> TASK INSTRUCTIONS: Write out word for word each line from the top of the material through the line that has "then gives the identities for $G$.". Pictures do not go in.

> DATASET RECORDS:

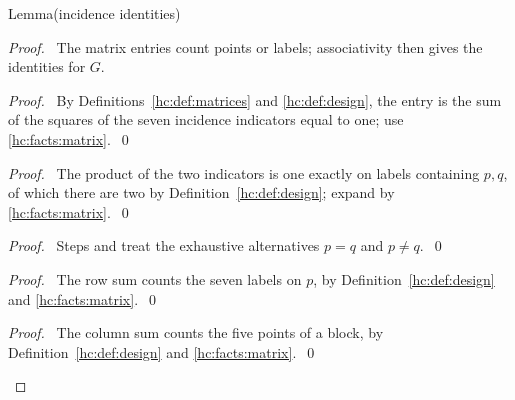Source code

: \begin{mergedproofsection}
\begin{namedresult}{Lemma}{(incidence identities)}\label{hc:lem:incidence}
 \leavevmode\par
\end{namedresult}
\begin{proof}
 \pfsketch\ The matrix entries count points or labels; associativity
 then gives the identities for $G$.
 \begin{proof}\pf\ By Definitions~\ref{hc:def:matrices} and
  \ref{hc:def:design}, the entry is the sum of the squares of the
  seven incidence indicators equal to one; use \ref{hc:facts:matrix}.~\qed\end{proof}
 \begin{proof}\pf\ The product of the two indicators is one exactly
  on labels containing $p,q$, of which there are two by
  Definition~\ref{hc:def:design}; expand by \ref{hc:facts:matrix}.~\qed\end{proof}
 \begin{proof}\pf\ Steps  and 
  treat the exhaustive alternatives $p=q$ and $p\ne q$.~\qed\end{proof}
 \begin{proof}\pf\ The row sum counts the seven labels on $p$,
  by Definition~\ref{hc:def:design} and \ref{hc:facts:matrix}.~\qed\end{proof}
 \begin{proof}\pf\ The column sum counts the five points of a block,
  by Definition~\ref{hc:def:design} and \ref{hc:facts:matrix}.~\qed\end{proof}

\end{proof}
\end{mergedproofsection}
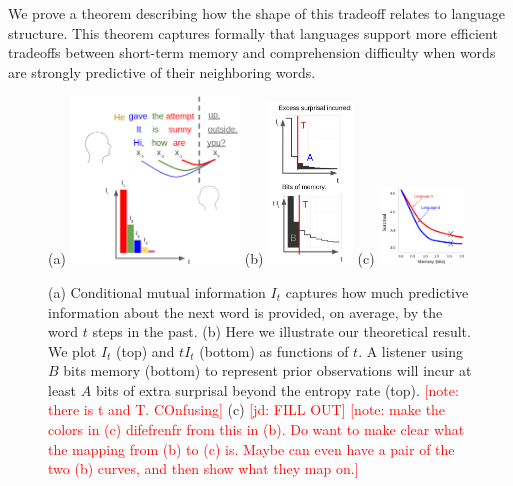 \documentclass[12pt]{article}
\newcounter{theorem}
\newcommand{\jd}[1]{\textcolor{Red}{[jd: #1]}}
\newcommand{\note}[1]{\textcolor{Red}{[note: #1]}}
\begin{document}


We prove a theorem describing how the shape of this tradeoff relates to language structure. %
This theorem captures formally that languages support more efficient tradeoffs between short-term memory and comprehension difficulty when words are strongly predictive of their neighboring words.


\begin{figure}
	(a)
\includegraphics[width=0.4\textwidth]{figures-gdrive/mi-distance.png}
	(b)
\includegraphics[width=0.2\textwidth]{figures-gdrive/theorem.png}
	(c)
\includegraphics[width=0.2\textwidth]{figures-gdrive/tradeoff.png}
	\caption{
		(a) Conditional mutual information $I_t$ captures how much predictive information about the next word is provided, on average, by the word $t$ steps in the past.
		(b) Here we illustrate our theoretical result. We plot $I_t$ (top) and $tI_t$ (bottom) as functions of $t$. A listener using $B$ bits memory (bottom) to represent prior observations will incur at least $A$ bits of extra surprisal beyond the entropy rate (top). \note{there is t and T. COnfusing}
		(c) \jd{FILL OUT} \note{make the colors in (c) difefrenfr from this in (b). Do want to make clear what the mapping from (b) to (c) is. Maybe can even have a pair of the two (b) curves, and then show what they map on.}
}\label{fig:theorem}
\end{figure}
\end{document}
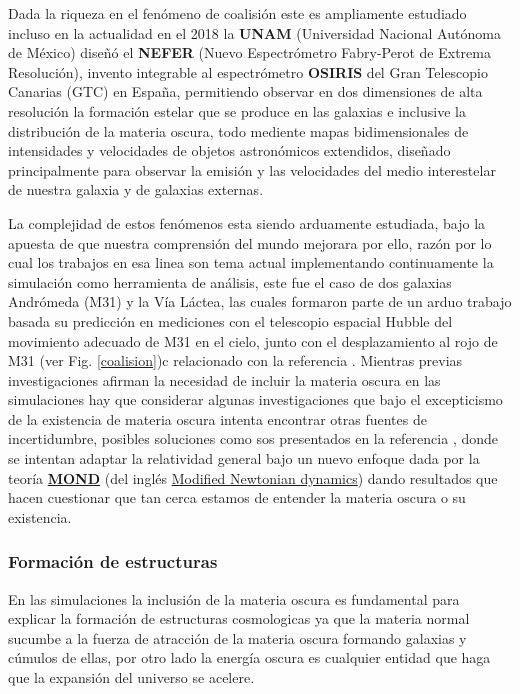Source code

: Dada la riqueza en el fenómeno de coalisión este es ampliamente estudiado incluso en la actualidad en el 2018 la \textbf{UNAM} (Universidad Nacional Autónoma de México) diseñó el \textbf{NEFER} (Nuevo Espectrómetro Fabry-Perot de Extrema Resolución), invento integrable al espectrómetro \textbf{OSIRIS} del Gran Telescopio Canarias (GTC) en España, permitiendo observar en dos dimensiones de alta resolución la formación estelar que se produce en las galaxias e inclusive la distribución de la materia oscura, todo mediente mapas bidimensionales de intensidades y velocidades de objetos astronómicos extendidos, diseñado principalmente para observar la emisión y las velocidades del medio interestelar de nuestra galaxia y de galaxias externas.

La complejidad de estos fenómenos esta siendo arduamente estudiada, bajo la apuesta de que nuestra comprensión del mundo mejorara por ello, razón por lo cual los trabajos en esa linea son tema actual implementando continuamente la simulación como herramienta de análisis, este fue el caso de dos galaxias Andrómeda (M31) y la Vía Láctea, las cuales formaron parte de un arduo trabajo basada su predicción en mediciones con el telescopio espacial Hubble del movimiento adecuado de M31 en el cielo, junto con el desplazamiento al rojo de M31 (ver Fig. \ref{coalision})c relacionado con la referencia \cite{van_der_marel_m31_2012}. Mientras previas investigaciones afirman la necesidad de incluir la materia oscura en las simulaciones hay que considerar algunas investigaciones que bajo el excepticismo de la existencia de materia oscura intenta encontrar otras fuentes de incertidumbre, posibles soluciones como sos presentados en la referencia \cite{bilek_mond_2018}, donde se intentan adaptar la relatividad general bajo un nuevo enfoque dada por la teoría \href{https://en.wikipedia.org/wiki/Modified_Newtonian_dynamics}{\textbf{MOND}} (del inglés \href{https://en.wikipedia.org/wiki/Modified_Newtonian_dynamics}{Modified Newtonian dynamics}) dando resultados que hacen cuestionar que tan cerca estamos de entender la materia oscura o su existencia.


\subsubsection{Formación de estructuras}

En las simulaciones la inclusión de la materia oscura es fundamental para explicar la formación de estructuras cosmologicas ya que la materia normal sucumbe a la fuerza de atracción de la materia oscura formando galaxias y cúmulos de ellas, por otro lado la energía oscura es cualquier entidad que haga que la expansión del universo se acelere.

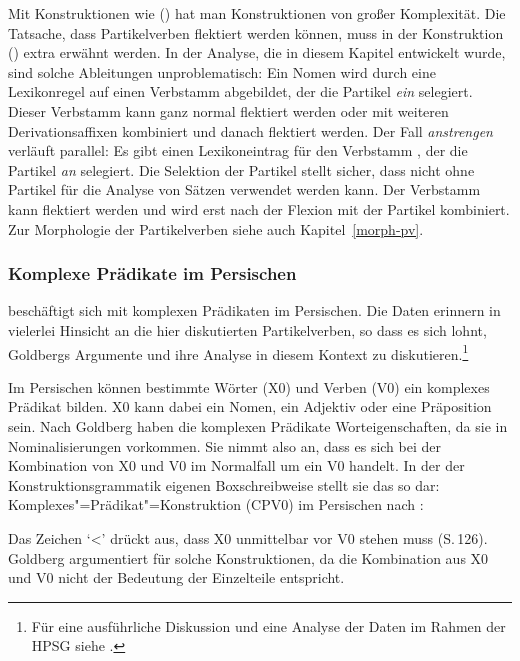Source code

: Mit Konstruktionen wie () hat man Konstruktionen von großer Komplexität.
Die Tatsache, dass Partikelverben flektiert werden können, muss in der Konstruktion
() extra erwähnt werden. In der Analyse, die in diesem Kapitel entwickelt
wurde, sind solche Ableitungen unproblematisch: Ein Nomen wird durch eine
Lexikonregel auf einen Verbstamm abgebildet, der die Partikel \emph{ein} selegiert.
Dieser Verbstamm kann ganz normal flektiert werden oder mit weiteren Derivationsaffixen
kombiniert und danach flektiert werden. Der Fall \emph{anstrengen} verläuft parallel:
Es gibt einen Lexikoneintrag für den Verbstamm , der die Partikel \emph{an}
selegiert. Die Selektion der Partikel stellt sicher, dass  nicht ohne Partikel für die
Analyse von Sätzen verwendet werden kann. Der Verbstamm kann flektiert werden
und wird erst nach der Flexion mit der Partikel kombiniert.
Zur Morphologie der Partikelverben siehe auch Kapitel~\ref{morph-pv}.
\indexlfgend%
%
%
\largerpage

\subsubsection{Komplexe Prädikate im Persischen}
\label{sec-cp-persisch}

\citet{Goldberg2003a} beschäftigt sich mit komplexen Prädikaten im Persischen.
Die Daten erinnern in vielerlei Hinsicht an die hier diskutierten Partikelverben, so dass
es sich lohnt, Goldbergs Argumente und ihre Analyse in diesem Kontext zu diskutieren.\footnote{
  Für eine ausführliche Diskussion und eine Analyse der Daten im Rahmen der HPSG siehe .
}

Im Persischen können bestimmte Wörter (X0) und Verben (V0) ein komplexes Prädikat bilden.
X0 kann dabei ein Nomen, ein Adjektiv oder eine Präposition sein. Nach Goldberg haben die
komplexen Prädikate Worteigenschaften, da sie in Nominalisierungen vorkommen. Sie nimmt also an,
dass es sich bei der Kombination von X0 und V0 im Normalfall um ein V0 handelt. In der
der Konstruktionsgrammatik eigenen Boxschreibweise stellt sie das so dar:
\eas
Komplexes"=Prädikat"=Konstruktion (CPV0) im Persischen nach :\\
\zs
Das Zeichen `<' drückt aus, dass X0 unmittelbar vor V0 stehen muss (S.\,126). Goldberg argumentiert
für solche Konstruktionen, da die Kombination aus X0 und V0 nicht der Bedeutung der
Einzelteile entspricht.

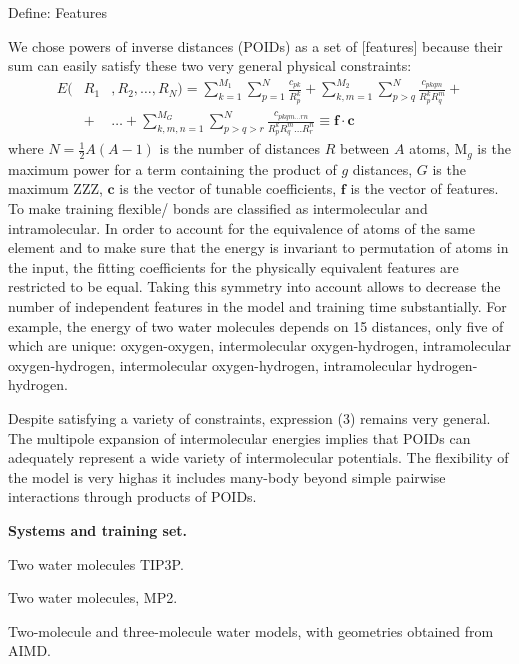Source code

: \documentclass[aps,prl,reprint,amsmath,amssymb,nature]{revtex4-1}
\begin{document}
Define: Features

We chose powers of inverse distances (POIDs) as a set of [features] because their sum can easily satisfy these two very general physical constraints:
\begin{eqnarray}
E (&R_1&, R_2, \ldots, R_N) = \sum_{k=1}^{M_1} \sum_{p=1}^{N} \frac{c_{pk}}{R_p^k} + \sum_{k,m=1}^{M_2} \sum_{p>q}^{N} \frac{c_{pkqm}}{R_p^k R_q^m} + \nonumber \\
&+& \ldots +\sum_{k,m,n=1}^{M_G} \sum_{p>q>r}^{N} \frac{c_{pkqm\ldots rn}}{R_p^k R_q^m \ldots R_r^n} \equiv \mathbf{f}\cdot \mathbf{c}
\end{eqnarray}
%
where $N = \frac{1}{2}A(A-1)$ is the number of distances $R$ between $A$ atoms, M$_{g}$ is the maximum power for a term containing the product of $g$ distances, $G$ is the maximum ZZZ, $\mathbf{c}$ is the vector of tunable coefficients, $\mathbf{f}$ is the vector of features. 
\red To make training flexible/ bonds are classified as intermolecular and intramolecular. \old 
In order to account for the equivalence of atoms of the same element and to make sure that the energy is invariant to permutation of atoms in the input, the fitting coefficients for the physically equivalent features are restricted to be equal. 
Taking this symmetry into account allows to decrease the number of independent features in the model and training time substantially. 
For example, the energy of two water molecules depends on 15 distances, only five of which are unique: oxygen-oxygen, intermolecular oxygen-hydrogen, intramolecular oxygen-hydrogen, intermolecular oxygen-hydrogen, intramolecular hydrogen-hydrogen.

Despite satisfying a variety of constraints, expression (3) remains very general. 
The multipole expansion of intermolecular energies implies that POIDs can adequately represent a wide variety of intermolecular potentials. 
The flexibility of the model \red is very high\old as it includes many-body beyond simple pairwise interactions through products 
of POIDs.

\textbf{Systems and training set.} 


Two water molecules TIP3P.

Two water molecules, MP2.

Two-molecule and three-molecule water models, with geometries obtained 
from AIMD.
\end{document}
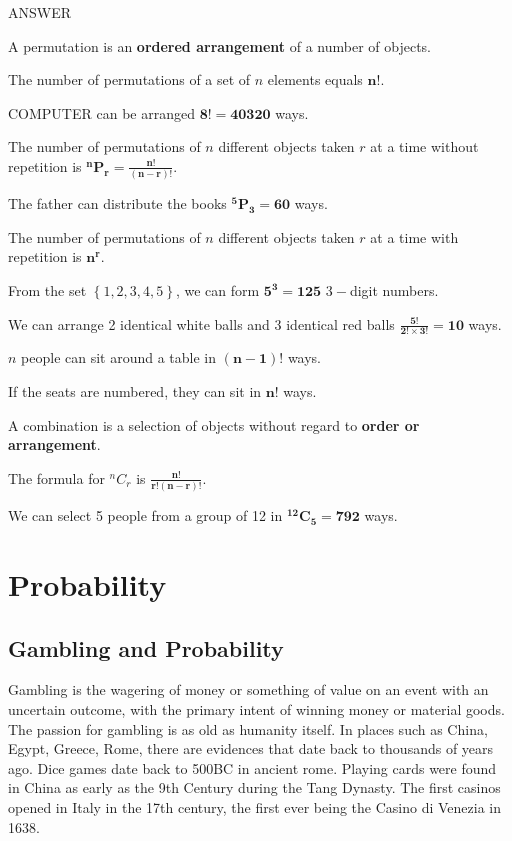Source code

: \documentclass[11pt,a4paper]{book}
\begin{document}
\begin{testyourself}{ANSWER}
\begin{tasks}[label=(\alph*),label-width=3.5ex]

\task  A permutation is an \textbf{ordered arrangement} of a number of objects.

\task  The number of permutations of a set of $n$ elements equals
$\boldsymbol{n!}$.

\task  COMPUTER can be arranged $\boldsymbol{8!=40320}$ ways.

\task  The number of permutations of $n$ different objects taken
$r$ at a time without repetition\textbf{ }is $\boldsymbol{
^{n}P_{r}=\frac{n!}{\left(n-r\right)!}}$.

\task  The father can distribute the books $\boldsymbol{^{5}P_{3}=60}$ ways.

\task  The number of permutations of $n$ different objects taken
$r$ at a time with repetition\textbf{ }is $\boldsymbol{n^{r}}$.

\task  From the set $\left\{ 1,2,3,4,5\right\}$, we can form $\boldsymbol{5^{3}=125}$ $3-$digit numbers.

\task  We can arrange 2 identical white balls and 3 identical red balls $\boldsymbol{\frac{5!}{2!\times3!}=10}$ ways.

\task  $n$ people can sit around a table in $\boldsymbol{(n-1)!}$ ways.

\task  If the seats are numbered, they can sit in $\boldsymbol{n!}$ ways.

\task  A combination is a selection of objects without regard to
 \textbf{order or arrangement}.

\task  The formula for $^{n}C_{r}$ is $\boldsymbol{\frac{n!}{r!\left(n-r\right)!}}$.

\task We can select 5 people from a group of 12 in  $\boldsymbol{^{12}C_{5}=792}$ ways.

\end{tasks}
\end{testyourself}

\chapter{Probability}

\section{Gambling and Probability}

Gambling is the wagering of money or something of value on an event
with an uncertain outcome, with the primary intent of winning money
or material goods. The passion for gambling is as old as humanity
itself. In places such as China, Egypt, Greece, Rome, there are evidences that date back to thousands of years ago. Dice games date back to 500BC in ancient rome. Playing cards were found in China as early as the 9th Century during the Tang Dynasty. The first casinos opened in Italy in the 17th century, the first ever being the Casino di Venezia in 1638.
\end{document}
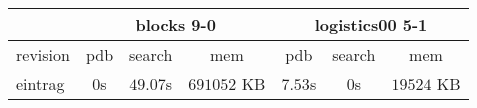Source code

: \documentclass[a4paper,12pt]{scrartcl}
\begin{document}

\begin{tabular}{|l|c|c|c|c|c|c|}\hline
& \multicolumn{3}{c|}{blocks 9-0} & \multicolumn{3}{c|}{logistics00 5-1}\\\hline
revision & pdb & search & mem & pdb & search & mem\\\hline
eintrag & $0$s & $49.07$s & $691052$ KB & $7.53$s & $0$s & $19524$ KB\\\hline
\end{tabular}
\end{document}
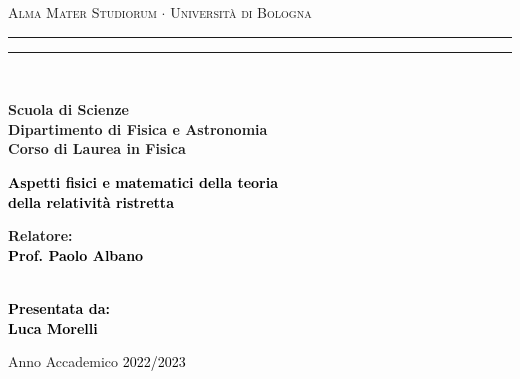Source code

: \begin{titlepage}
\begin{center}
	{{\Large{\textsc{Alma Mater Studiorum $\cdot$ Universit\`a di Bologna}}}} 
	\rule[0.1cm]{15.8cm}{0.1mm}
	\rule[0.5cm]{15.8cm}{0.6mm}
	\\\vspace{3mm}
	
	{\small{\bf Scuola di Scienze \\ 
			Dipartimento di Fisica e Astronomia\\
			Corso di Laurea in Fisica}}
	
\end{center}

\vspace{50mm}

\begin{center}\textcolor{black}{
		{\LARGE{\bf Aspetti fisici e matematici della teoria\\\vspace{5mm} della relatività ristretta}}\\
}\end{center}

\vspace{50mm} \par \noindent

\begin{minipage}[t]{0.47\textwidth}
	\large{\bf Relatore: \vspace{2mm}\\\textcolor{black}{
				Prof. Paolo Albano}}\\\\
\end{minipage}
%
\hfill
%
\begin{minipage}[t]{0.47\textwidth}\raggedleft \textcolor{black}{
		{\large{\bf Presentata da:
				\vspace{2mm}\\
				Luca Morelli  }}}
\end{minipage}

\vspace{40mm}

\begin{center}
	Anno Accademico \textcolor{black}{ 2022/2023}
\end{center}


\end{titlepage}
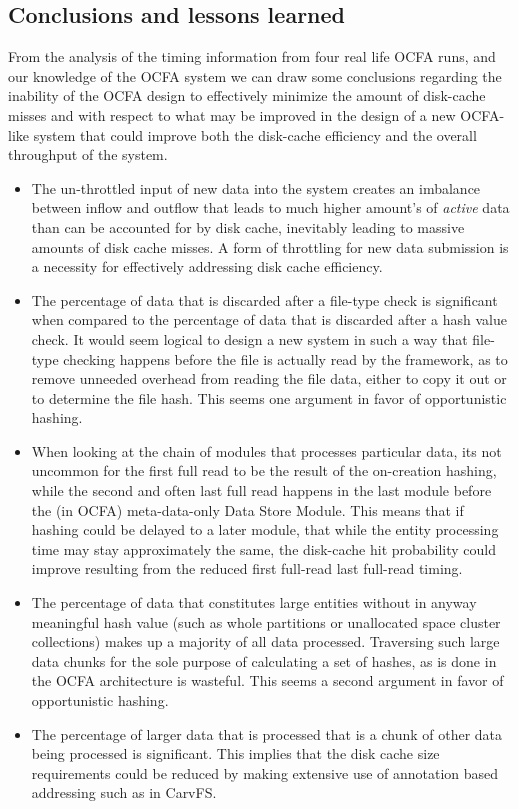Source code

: \subsection{Conclusions and lessons learned}
From the analysis of the timing information from four real life OCFA runs, and our knowledge of the OCFA system we can draw some conclusions regarding the inability of the OCFA design to effectively minimize the amount of disk-cache misses and with respect to what may be improved in the design of a new OCFA-like system that could improve both the disk-cache efficiency and the overall throughput of the system.
\begin{itemize}
\item The un-throttled input of new data into the system creates an imbalance between inflow and outflow that leads to much higher amount's of \emph{active} data than can be accounted for by disk cache, inevitably leading to massive amounts of disk cache misses. A form of throttling for new data submission is a necessity for effectively addressing disk cache efficiency.
\item The percentage of data that is discarded after a file-type check is significant when compared to the percentage of data that is discarded after a hash value check. It would seem logical to design a new system in such a way that file-type checking happens before the file is actually read by the framework, as to remove unneeded overhead from reading the file data, either to copy it out or to determine the file hash. This seems one argument in favor of opportunistic hashing. 
\item When looking at the chain of modules that processes particular data, its not uncommon for the first full read to be the result of the on-creation hashing, while the second and often last full read happens in the last module before the (in OCFA) meta-data-only Data Store Module. This means that if hashing could be delayed to a later module, that while the entity processing time may stay approximately the same, the disk-cache hit probability could improve resulting from the reduced first full-read last full-read timing. 
\item The percentage of data that constitutes large entities without in anyway meaningful hash value (such as whole partitions or unallocated space cluster collections) makes up a majority of all data processed. Traversing such large data chunks for the sole purpose of calculating a set of hashes, as is done in the OCFA architecture is wasteful. This seems a second argument in favor of opportunistic hashing.
\item The percentage of larger data that is processed that is a chunk of other data being processed is significant. This implies that the disk cache size requirements could be reduced by making extensive use of annotation based addressing such as in CarvFS.
\end{itemize}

> TASK SOLUTION:
Source code

: \begin{mergedproofsection}
\begin{namedresult}{Lemma}{(incidence identities)}\label{hc:lem:incidence}
 \leavevmode\par
\end{namedresult}
\begin{proof}
 \pfsketch\ The matrix entries count points or labels; associativity
 then gives the identities for $G$.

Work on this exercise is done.